Section 4 - MODEL SELECTION & EVALUATION

In this section, I evaluated and compared the multiple linear regression models for claim severity (TARGET_AMT) and the binary logistic regression models for crash probability (TARGET_FLAG). The goal was to select one final model of each type based on both statistical performance and interpretability, and then use those models to generate predictions for the evaluation dataset.

4.1 Multiple Linear Regression (TARGET_AMT)

Both linear models were trained on the subset of customers who experienced a crash (TARGET_FLAG = 1), which is appropriate because claim severity is only defined in that context.

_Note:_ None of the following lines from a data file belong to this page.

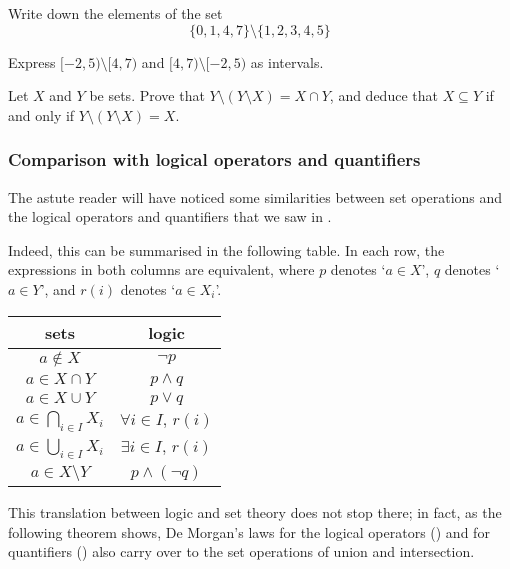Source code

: \begin{exercise}
Write down the elements of the set
\[ \{ 0, 1, 4, 7 \} \setminus \{ 1, 2, 3, 4, 5 \} \]
\end{exercise}

\begin{exercise}
Express $[-2,5) \setminus [4,7)$ and $[4,7) \setminus [-2,5)$ as intervals.
\end{exercise}

\begin{exercise}
\label{exSetMinusSetMinus}
Let $X$ and $Y$ be sets. Prove that $Y \setminus (Y \setminus X)= X \cap Y$, and deduce that $X \subseteq Y$ if and only if $Y \setminus (Y \setminus X) = X$.
\end{exercise}

\subsubsection*{Comparison with logical operators and quantifiers}

The astute reader will have noticed some similarities between set operations and the logical operators and quantifiers that we saw in .

Indeed, this can be summarised in the following table. In each row, the expressions in both columns are equivalent, where $p$ denotes `$a \in X$', $q$ denotes `$a \in Y$', and $r(i)$ denotes `$a \in X_i$'.

\begin{center}\begin{tabular}{c|c}
sets & logic \\ \hline
$a \not\in X$ & $\neg p$ \\
$a \in X \cap Y$ & $p \wedge q$ \\
$a \in X \cup Y$ & $p \vee q$ \\
$a \in \bigcap_{i \in I} X_i$ & $\forall i \in I,\, r(i)$ \\
$a \in \bigcup_{i \in I} X_i$ & $\exists i \in I,\, r(i)$ \\
$a \in X \setminus Y$ & $p \wedge (\neg q)$
\end{tabular}\end{center}

This translation between logic and set theory does not stop there; in fact, as the following theorem shows, De Morgan's laws for the logical operators () and for quantifiers () also carry over to the set operations of union and intersection.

For each model, I computed:

Mean Squared Error (MSE)

R² and Adjusted R²

F-statistic (from the model summary)

Residual diagnostics, including residuals vs. fitted plots and QQ-plots

Model L1, the baseline model, used a straightforward set of numeric predictors and log-transformed financial variables (LOG_BLUEBOOK, LOG_INCOME, LOG_HOME_VAL, OLDCLAIM, CLM_FREQ, MVR_PTS, AGE, CAR_AGE, and interaction terms). Model L2, the stepwise model, started with a richer set of predictors and used AIC-based stepwise selection to identify a more parsimonious subset.

The comparison table showed that Model L2 achieved lower MSE and higher R² / adjusted R² than Model L1, indicating better explanatory power and out-of-sample promise. Residual plots for Model L2 showed no major violations of linear model assumptions: residuals were roughly centered around zero across the range of fitted values, and the QQ-plot exhibited only mild deviations from normality in the tails, which is typical for claim data.

Based on these metrics and diagnostics, I selected Model L2 (Stepwise Linear) as the final multiple linear regression model for predicting claim severity. Its coefficients generally aligned with domain intuition: more prior claims and higher past payouts increased expected claim amounts, while some wealth-related variables were associated with lower severity.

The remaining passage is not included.